The 2008 season was the last season FIRST used the old IFI control system. It was custom designed for FIRST and they used it for multiple years. For the 2009 season, however, they switched to a system based off National Instrument's CompactRIO industry controller. NI is one of the leaders in hardware control systems and provides products for the whole process, including their graphical programming language, LabVIEW. Some people complained about the switch, but many saw it as an opportunity to advance and learn more applicable things.

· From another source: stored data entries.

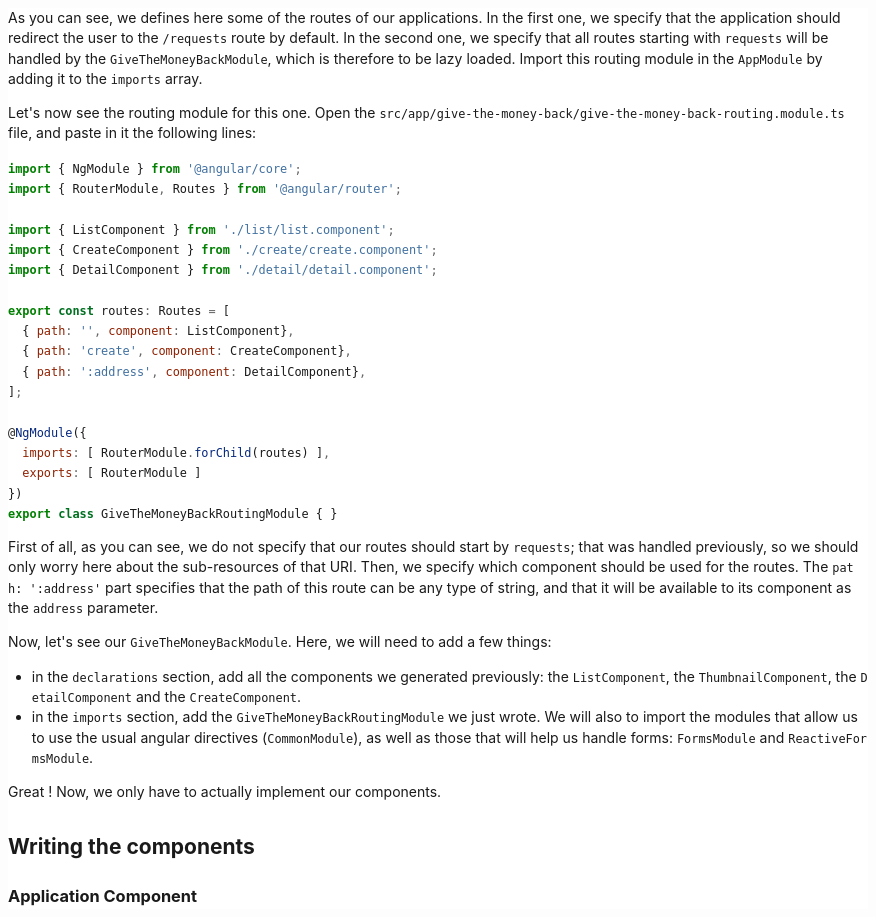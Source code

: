 As you can see, we defines here some of the routes of our applications. In the
first one, we specify that the application should redirect the user to the
`/requests` route by default. In the second one, we specify that all routes
starting with `requests` will be handled by the `GiveTheMoneyBackModule`, which
is therefore to be lazy loaded. Import this routing module in the `AppModule` by
adding it to the `imports` array.

Let's now see the routing module for this one. Open the
`src/app/give-the-money-back/give-the-money-back-routing.module.ts` file, and
paste in it the following lines:

``` javascript
import { NgModule } from '@angular/core';
import { RouterModule, Routes } from '@angular/router';

import { ListComponent } from './list/list.component';
import { CreateComponent } from './create/create.component';
import { DetailComponent } from './detail/detail.component';

export const routes: Routes = [
  { path: '', component: ListComponent},
  { path: 'create', component: CreateComponent},
  { path: ':address', component: DetailComponent},
];

@NgModule({
  imports: [ RouterModule.forChild(routes) ],
  exports: [ RouterModule ]
})
export class GiveTheMoneyBackRoutingModule { }
```

First of all, as you can see, we do not specify that our routes should start by
`requests`; that was handled previously, so we should only worry here about the
sub-resources of that URI. Then, we specify which component should be used for
the routes. The `path: ':address'` part specifies that the path of this route can
be any type of string, and that it will be available to its component as the
`address` parameter.

Now, let's see our `GiveTheMoneyBackModule`. Here, we will need to add a few
things:
* in the `declarations` section, add all the components we generated previously:
  the `ListComponent`, the `ThumbnailComponent`, the `DetailComponent` and the
  `CreateComponent`.
* in the `imports` section, add the `GiveTheMoneyBackRoutingModule` we just
  wrote. We will also to import the modules that allow us to use the usual
  angular directives (`CommonModule`), as well as those that will help us
  handle forms: `FormsModule` and `ReactiveFormsModule`.

Great ! Now, we only have to actually implement our components.

## Writing the components

### Application Component
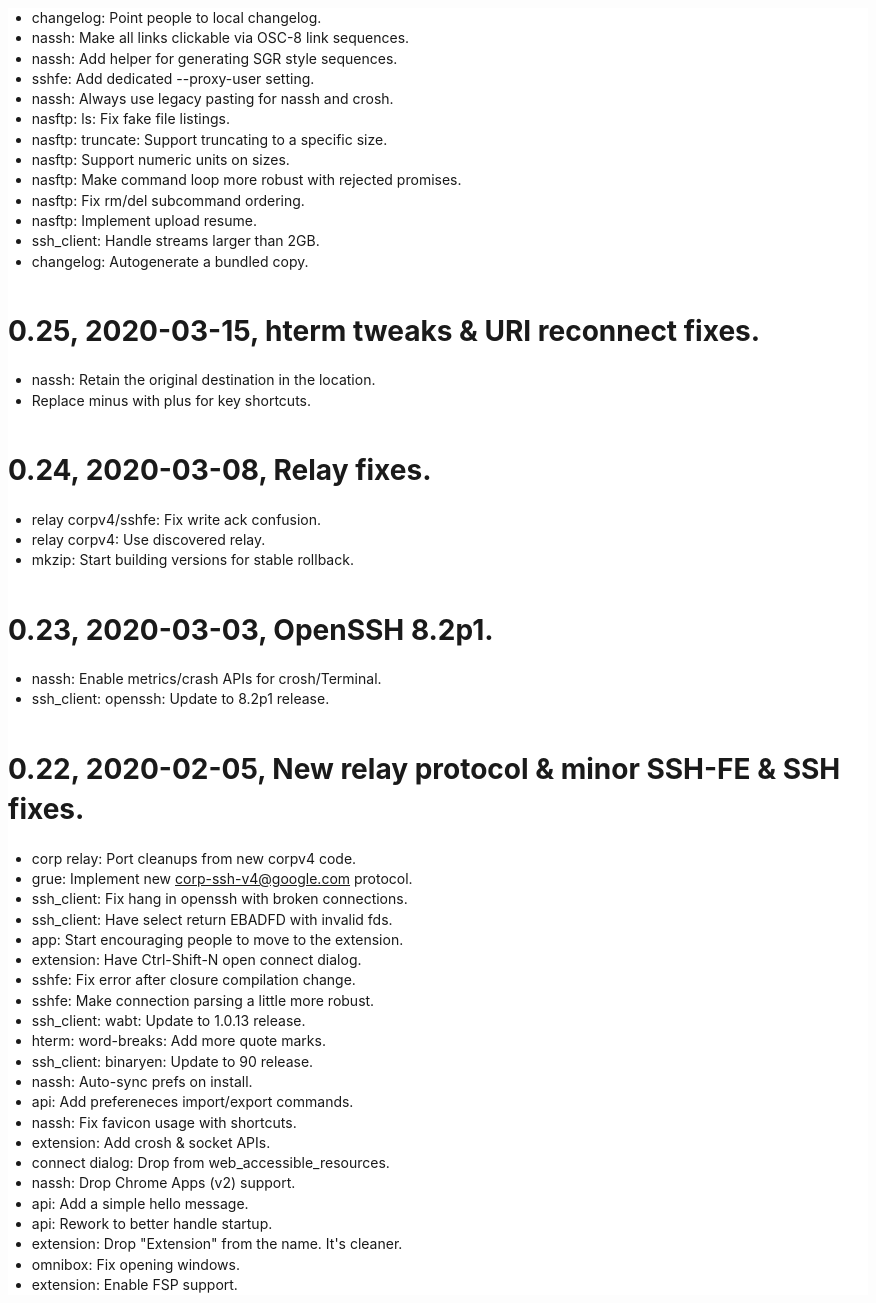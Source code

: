 * changelog: Point people to local changelog.
* nassh: Make all links clickable via OSC-8 link sequences.
* nassh: Add helper for generating SGR style sequences.
* sshfe: Add dedicated --proxy-user setting.
* nassh: Always use legacy pasting for nassh and crosh.
* nasftp: ls: Fix fake file listings.
* nasftp: truncate: Support truncating to a specific size.
* nasftp: Support numeric units on sizes.
* nasftp: Make command loop more robust with rejected promises.
* nasftp: Fix rm/del subcommand ordering.
* nasftp: Implement upload resume.
* ssh_client: Handle streams larger than 2GB.
* changelog: Autogenerate a bundled copy.

# 0.25, 2020-03-15, hterm tweaks & URI reconnect fixes.

* nassh: Retain the original destination in the location.
* Replace minus with plus for key shortcuts.

# 0.24, 2020-03-08, Relay fixes.

* relay corpv4/sshfe: Fix write ack confusion.
* relay corpv4: Use discovered relay.
* mkzip: Start building versions for stable rollback.

# 0.23, 2020-03-03, OpenSSH 8.2p1.

* nassh: Enable metrics/crash APIs for crosh/Terminal.
* ssh_client: openssh: Update to 8.2p1 release.

# 0.22, 2020-02-05, New relay protocol & minor SSH-FE & SSH fixes.

* corp relay: Port cleanups from new corpv4 code.
* grue: Implement new corp-ssh-v4@google.com protocol.
* ssh_client: Fix hang in openssh with broken connections.
* ssh_client: Have select return EBADFD with invalid fds.
* app: Start encouraging people to move to the extension.
* extension: Have Ctrl-Shift-N open connect dialog.
* sshfe: Fix error after closure compilation change.
* sshfe: Make connection parsing a little more robust.
* ssh_client: wabt: Update to 1.0.13 release.
* hterm: word-breaks: Add more quote marks.
* ssh_client: binaryen: Update to 90 release.
* nassh: Auto-sync prefs on install.
* api: Add prefereneces import/export commands.
* nassh: Fix favicon usage with shortcuts.
* extension: Add crosh & socket APIs.
* connect dialog: Drop from web_accessible_resources.
* nassh: Drop Chrome Apps (v2) support.
* api: Add a simple hello message.
* api: Rework to better handle startup.
* extension: Drop "Extension" from the name.  It's cleaner.
* omnibox: Fix opening windows.
* extension: Enable FSP support.
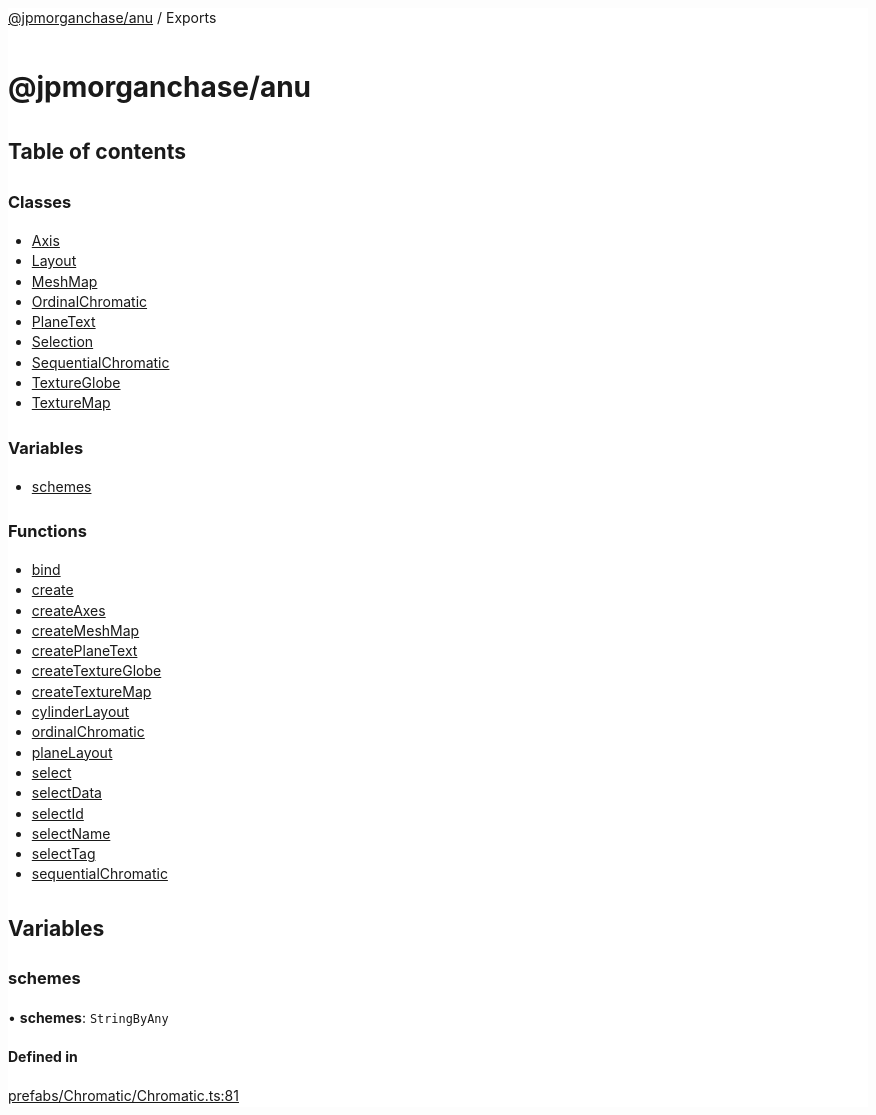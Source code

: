 [@jpmorganchase/anu](README.md) / Exports

# @jpmorganchase/anu

## Table of contents

### Classes

- [Axis](classes/Axis.md)
- [Layout](classes/Layout.md)
- [MeshMap](classes/MeshMap.md)
- [OrdinalChromatic](classes/OrdinalChromatic.md)
- [PlaneText](classes/PlaneText.md)
- [Selection](classes/Selection.md)
- [SequentialChromatic](classes/SequentialChromatic.md)
- [TextureGlobe](classes/TextureGlobe.md)
- [TextureMap](classes/TextureMap.md)

### Variables

- [schemes](modules.md#schemes)

### Functions

- [bind](modules.md#bind)
- [create](modules.md#create)
- [createAxes](modules.md#createaxes)
- [createMeshMap](modules.md#createmeshmap)
- [createPlaneText](modules.md#createplanetext)
- [createTextureGlobe](modules.md#createtextureglobe)
- [createTextureMap](modules.md#createtexturemap)
- [cylinderLayout](modules.md#cylinderlayout)
- [ordinalChromatic](modules.md#ordinalchromatic)
- [planeLayout](modules.md#planelayout)
- [select](modules.md#select)
- [selectData](modules.md#selectdata)
- [selectId](modules.md#selectid)
- [selectName](modules.md#selectname)
- [selectTag](modules.md#selecttag)
- [sequentialChromatic](modules.md#sequentialchromatic)

## Variables

### schemes

• **schemes**: `StringByAny`

#### Defined in

[prefabs/Chromatic/Chromatic.ts:81](https://github.com/jpmorganchase/anu/blob/4a68614/src/prefabs/Chromatic/Chromatic.ts#L81)
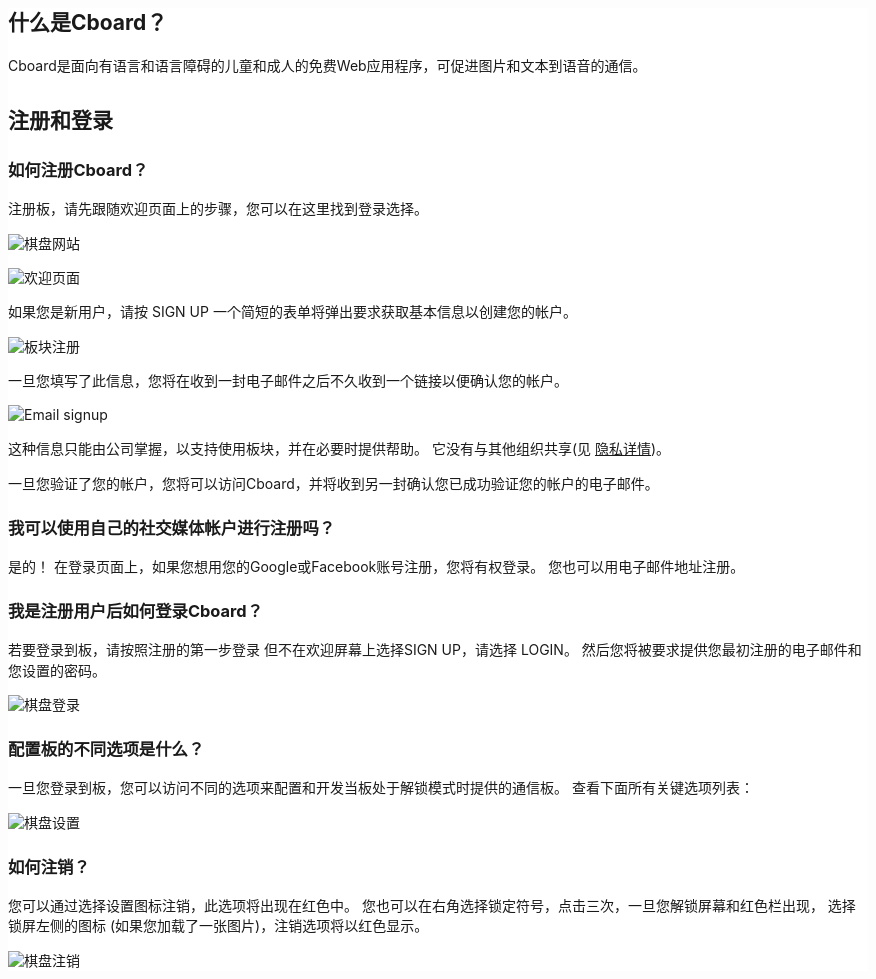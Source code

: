 ## <a name='WhatisCboard'></a>什么是Cboard？

Cboard是面向有语言和语言障碍的儿童和成人的免费Web应用程序，可促进图片和文本到语音的通信。

<div><iframe width="420" height="315" src="https://www.youtube.com/embed/pjoLEtiFf2A" frameborder="0" allowfullscreen mark="crwd-mark"></iframe></div>

## <a name='Registrationandlogin'></a>注册和登录

### <a name='HowdoIregisterforCboard'></a>如何注册Cboard？

注册板，请先跟随欢迎页面上的步骤，您可以在这里找到登录选择。

![棋盘网站](/images/help/website.png "Cboard website")

![欢迎页面](/images/help/welcome-page.png "Welcome page")

如果您是新用户，请按 SIGN UP 一个简短的表单将弹出要求获取基本信息以创建您的帐户。

![板块注册](/images/help/signup.png "Cboard signup")

一旦您填写了此信息，您将在收到一封电子邮件之后不久收到一个链接以便确认您的帐户。

![Email signup](/images/help/signupemail.png "Email signup")

这种信息只能由公司掌握，以支持使用板块，并在必要时提供帮助。 它没有与其他组织共享(见 [隐私详情](https://www.cboard.io/privacy/))。

一旦您验证了您的帐户，您将可以访问Cboard，并将收到另一封确认您已成功验证您的帐户的电子邮件。

### <a name='CanIregistermyselfusingmysocialmediaaccounts'></a>我可以使用自己的社交媒体帐户进行注册吗？

是的！ 在登录页面上，如果您想用您的Google或Facebook账号注册，您将有权登录。 您也可以用电子邮件地址注册。

### <a name='HowdoIlogintoCboardonceIamaregistereduser'></a>我是注册用户后如何登录Cboard？

若要登录到板，请按照注册的第一步登录 但不在欢迎屏幕上选择SIGN UP，请选择 LOGIN。 然后您将被要求提供您最初注册的电子邮件和您设置的密码。

![棋盘登录](/images/help/login.png "Cboard login")

### 配置板的不同选项是什么？

一旦您登录到板，您可以访问不同的选项来配置和开发当板处于解锁模式时提供的通信板。 查看下面所有关键选项列表：

![棋盘设置](/images/help/settings.png "Cboard settings")

### <a name='HowdoIlogout'></a>如何注销？

您可以通过选择设置图标注销，此选项将出现在红色中。 您也可以在右角选择锁定符号，点击三次，一旦您解锁屏幕和红色栏出现， 选择锁屏左侧的图标 (如果您加载了一张图片)，注销选项将以红色显示。

![棋盘注销](/images/help/logout.png "Cboard logout")
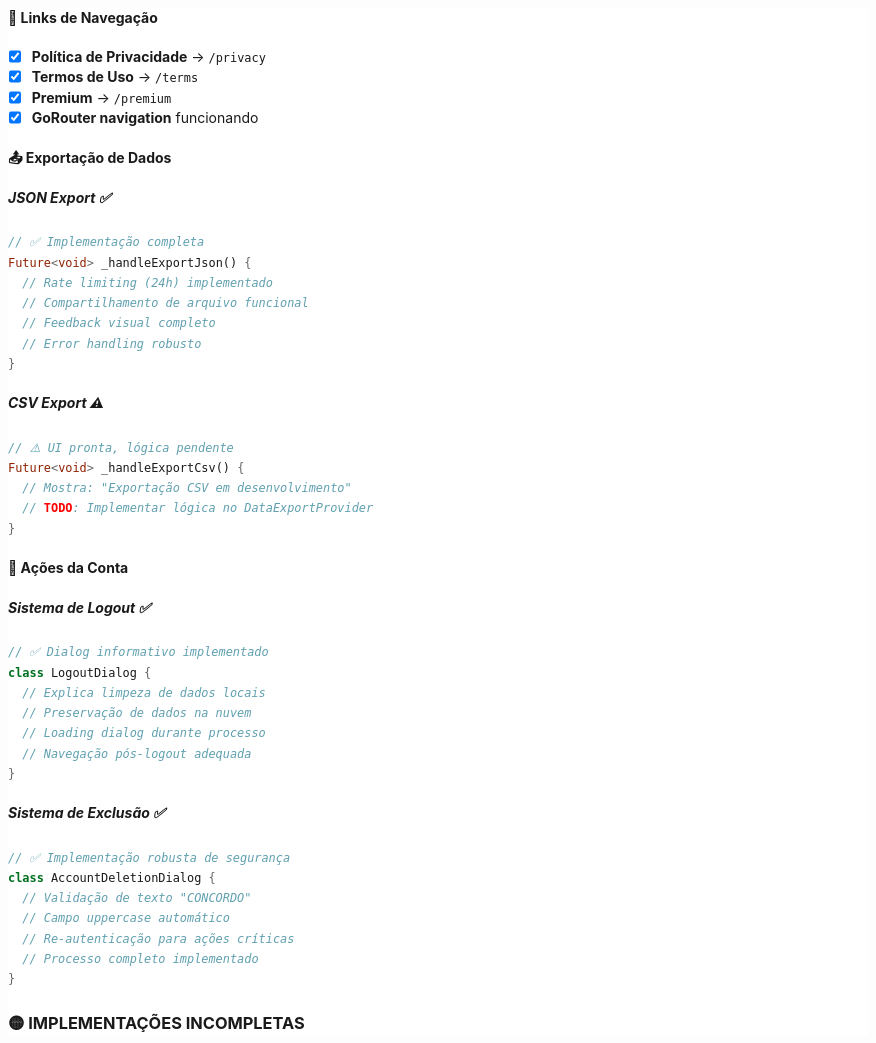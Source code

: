#### 🔗 **Links de Navegação**
- [x] **Política de Privacidade** → `/privacy`
- [x] **Termos de Uso** → `/terms`
- [x] **Premium** → `/premium`
- [x] **GoRouter navigation** funcionando

#### 📤 **Exportação de Dados**

##### JSON Export ✅
```dart
// ✅ Implementação completa
Future<void> _handleExportJson() {
  // Rate limiting (24h) implementado
  // Compartilhamento de arquivo funcional  
  // Feedback visual completo
  // Error handling robusto
}
```

##### CSV Export ⚠️
```dart
// ⚠️ UI pronta, lógica pendente
Future<void> _handleExportCsv() {
  // Mostra: "Exportação CSV em desenvolvimento"
  // TODO: Implementar lógica no DataExportProvider
}
```

#### 🚪 **Ações da Conta**

##### Sistema de Logout ✅
```dart
// ✅ Dialog informativo implementado
class LogoutDialog {
  // Explica limpeza de dados locais
  // Preservação de dados na nuvem
  // Loading dialog durante processo
  // Navegação pós-logout adequada
}
```

##### Sistema de Exclusão ✅
```dart  
// ✅ Implementação robusta de segurança
class AccountDeletionDialog {
  // Validação de texto "CONCORDO"
  // Campo uppercase automático  
  // Re-autenticação para ações críticas
  // Processo completo implementado
}
```

### 🟡 **IMPLEMENTAÇÕES INCOMPLETAS**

Then, in the 2010 season they switched a major part of the control system again: the driver station. In the 2009 season we got a new operator console, but this was a custom made blue box with inputs and outputs. For 2010, FIRST switched us to use a netbook computer, the ClassmatePC, to run a virtual software that would control operator control. The driver station input/output system was also changed, as this year if you wanted to include a custom switch or light, you would wire it up to a microcontroller that was programmed to convert the signal to USB for the netbook to understand. These driver station changes reflect that often programs are run on computers in the real world and that companies, hobbyists, and engineers don't always make a custom product for everything.

I appreciate this initiative of FIRST and I can definitely see how it enables teams to develop and advance more and see much more clearly how things work outside of the competition. Which is ultimately a major goal of FIRST.